Guestwords: Bucket of Rocks List

John McCaffrey
3 min readMay 30, 2024


One August, many pale, blue, and harvest moons ago, awash in the glow and gloom of recently graduating from college and not having a definable career path, I came face to face with a “bucket of Rocks.”

I was in a semi-dive bar in Sag Harbor. A friend made the order for our table. By then, I was more than familiar with beer. But my standard quaff came from a party keg or a pop-top can. I did not have a favorite or a preference. Taste or aesthetics mattered little. Whatever was free or cheap and available sufficed.

But the bucket of Rocks was beautiful. The gray metal pail, perfect for sand castles, was sweating on the outside from the ice inside. Swaddled to their necks in the cubes were bottles of Latrobe, Pennsylvania’s iconic Rolling Rock lager. The bar was running a 7–7–7 special, meaning for 7 bucks we received seven seven-ounce bottles of beer.

The brand’s translucent green glass made the liquid within look like a warm and inviting Caribbean Sea. The first sip, however, made my teeth chatter, and drew goose bumps on the arm connected to the hand connected to the bottle. But it was nice after a scorching hot day. I felt chilled, relaxed, even mature. It was the first time I appreciated a beer for something other than the physical effects it produced. More, it helped calm my panicking, postcollegiate mind.

If this creative conveyance for cerveza was a harbinger of things to come, there would be many new and fun things to discover on this journey forward into the world of work and beyond.

Well, here I am — closer to beyond than ever. And in the bloom of another coming summer, albeit one three-plus decades later, I’m thinking again of that bucket of Rocks. In fact, after finishing this column, I’m considering having a beer. It’s a change. I rarely, if ever, desire to drink anymore. I’d much rather indulge in food than alcohol, and for some reason the two don’t marry well in my stomach.

But the idea of downing a brisk brew now and again is gaining in appeal. It seems to match my middle-aged self, my slower self, my more contented self. A self that is looking back with whimsy, and looking forward, hopefully, with wisdom. And part of that wisdom is my growing belief that things don’t happen for a reason, but rather reason is affixed to things that happen.

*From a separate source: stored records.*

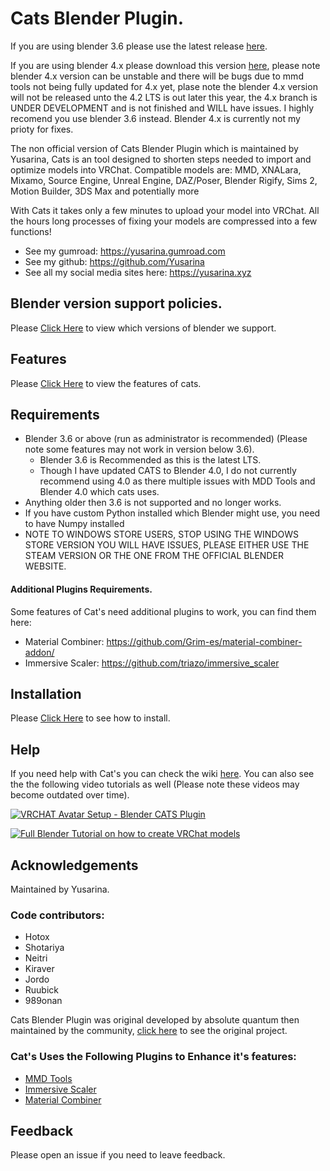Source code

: # Cats Blender Plugin.

If you are using blender 3.6 please use the latest release [here](https://github.com/Yusarina/Cats-Blender-Plugin-Unofficial-/releases).

If you are using blender 4.x please download this version [here](https://github.com/Yusarina/Cats-Blender-Plugin-Unofficial-/tree/blender-4.0), please note blender 4.x version can be unstable and there will be bugs due to mmd tools not being fully updated for 4.x yet, plase note the blender 4.x version will not be released unto the 4.2 LTS is out later this year, the 4.x branch is UNDER DEVELOPMENT and is not finished and WILL have issues. I highly recomend you use blender 3.6 instead. Blender 4.x is currently not my prioty for fixes. 

The non official version of Cats Blender Plugin which is maintained by Yusarina, Cats is an tool designed to shorten steps needed to import and optimize models into VRChat.
Compatible models are: MMD, XNALara, Mixamo, Source Engine, Unreal Engine, DAZ/Poser, Blender Rigify, Sims 2, Motion Builder, 3DS Max and potentially more

With Cats it takes only a few minutes to upload your model into VRChat.
All the hours long processes of fixing your models are compressed into a few functions!

- See my gumroad: https://yusarina.gumroad.com
- See my github: https://github.com/Yusarina
- See all my social media sites here: https://yusarina.xyz

## Blender version support policies.
Please [Click Here](https://github.com/Yusarina/Cats-Blender-Plugin-Unofficial-/wiki/Blender-Version-Support-Policies) to view which versions of blender we support.

## Features

Please [Click Here](https://github.com/Yusarina/Cats-Blender-Plugin-Unofficial-/wiki/Features) to view the features of cats.


## Requirements

- Blender 3.6 or above (run as administrator is recommended) (Please note some features may not work in version below 3.6).
   - Blender 3.6 is Recommended as this is the latest LTS.
   - Though I have updated CATS to Blender 4.0, I do not currently recommend using 4.0 as there multiple issues with MDD Tools and Blender 4.0 which cats uses.
- Anything older then 3.6 is not supported and no longer works.
- If you have custom Python installed which Blender might use, you need to have Numpy installed
- NOTE TO WINDOWS STORE USERS, STOP USING THE WINDOWS STORE VERSION YOU WILL HAVE ISSUES, PLEASE EITHER USE THE STEAM VERSION OR THE ONE FROM THE OFFICIAL BLENDER WEBSITE.

#### Additional Plugins Requirements.
Some features of Cat's need additional plugins to work, you can find them here:

- Material Combiner: https://github.com/Grim-es/material-combiner-addon/
- Immersive Scaler: https://github.com/triazo/immersive_scaler

## Installation

Please [Click Here](https://github.com/Yusarina/Cats-Blender-Plugin-Unofficial-/wiki/How-to-Install%3F) to see how to install.

## Help

If you need help with Cat's you can check the wiki [here](https://github.com/Yusarina/Cats-Blender-Plugin-Unofficial-/wiki).
You can also see the the following video tutorials as well (Please note these videos may become outdated over time).

[![VRCHAT Avatar Setup - Blender CATS Plugin](https://i.ytimg.com/vi/2fJMaxbBewg/0.jpg)](https://www.youtube.com/watch?v=2fJMaxbBewg)

[![Full Blender Tutorial on how to create VRChat models](https://i.ytimg.com/vi/2NdPHW4_SOg/0.jpg)](https://www.youtube.com/watch?v=2NdPHW4_SOg)

## Acknowledgements

Maintained by Yusarina.

### Code contributors:
- Hotox
- Shotariya
- Neitri
- Kiraver
- Jordo
- Ruubick
- 989onan

Cats Blender Plugin was original developed by absolute quantum then maintained by the community, [click here](https://github.com/absolute-quantum/cats-blender-plugin) to see the original project.

### Cat's Uses the Following Plugins to Enhance it's features:

 - [MMD Tools](https://github.com/UuuNyaa/blender_mmd_tools)
 - [Immersive Scaler](https://github.com/triazo/immersive_scaler)
 - [Material Combiner](https://github.com/Grim-es/material-combiner-addon)

## Feedback

Please open an issue if you need to leave feedback.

To this end, I know many in our goal-oriented, go-go-go world compose “bucket lists” of places they want to visit, things they want to do and experience, accomplishments they want to reach, all before they die. And that’s wonderful if it brings fulfillment and happiness. But it’s a stressful concept for me. It feels like I’d be putting undue pressure on myself if I were to make a vow to hang-glide in the Andes before I perish, for instance.

I guess, at this stage, I don’t want to feel less about my life if I do less. On the contrary, my aim is to connect meaning to the less — to the ordinary, to what occurs in the daily to-and-fro, to what is not planned or plotted. And when meaning is identified, I will do my best to write down what happened for inspirational memory.

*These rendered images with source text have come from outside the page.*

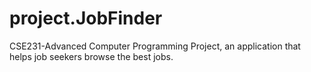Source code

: # project.JobFinder
 CSE231-Advanced Computer Programming Project, an application that helps job seekers browse the best jobs.
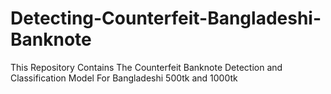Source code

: # Detecting-Counterfeit-Bangladeshi-Banknote
This Repository Contains The Counterfeit Banknote Detection and Classification Model For Bangladeshi 500tk and 1000tk

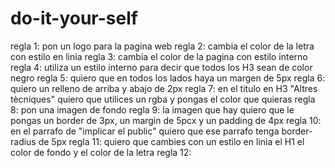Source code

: # do-it-your-self

regla 1: pon un logo para la pagina web
regla 2: cambia el color de la letra con estilo en linia
regla 3: cambia el color de la pagina con estilo interno
regla 4: utiliza un estilo interno para decir que todos los  H3 sean de color negro
regla 5: quiero que en todos los lados haya un margen de 5px
regla 6: quiero un relleno de arriba y abajo de 2px
regla 7: en el titulo en H3 "Altres tècniques" quiero que utilices un rgba y pongas el color que quieras
regla 8: pon una imagen de fondo
regla 9: la imagen que hay quiero que le pongas un border de 3px, un margin de 5pcx y un padding de 4px
regla 10: en el parrafo de "implicar el public" quiero que ese parrafo tenga border-radius de 5px
regla 11: quiero que cambies con un estilo en linia el H1 el color de fondo y el color de la letra
regla 12:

I will call this my “bucket of Rocks list” — an evolving chronicle of miracles in the mundane, so to speak, such as an unexpected phone call from a friend when feeling down, finding a treasure (another person’s trash) at the local dump, or that first sip of teeth-chattering, goose bump-causing, ice-cold beer on a scorching hot summer day.

Which reminds me. I’m done writing. Cheers!

John McCaffrey’s latest collection of stories is “Automatically Hip,” from Vine Leaves Press. He lives in Wainscott and will host “Sea Stories,” an evening of readings with artwork and sea chanteys, on July 21 at LTV Studios.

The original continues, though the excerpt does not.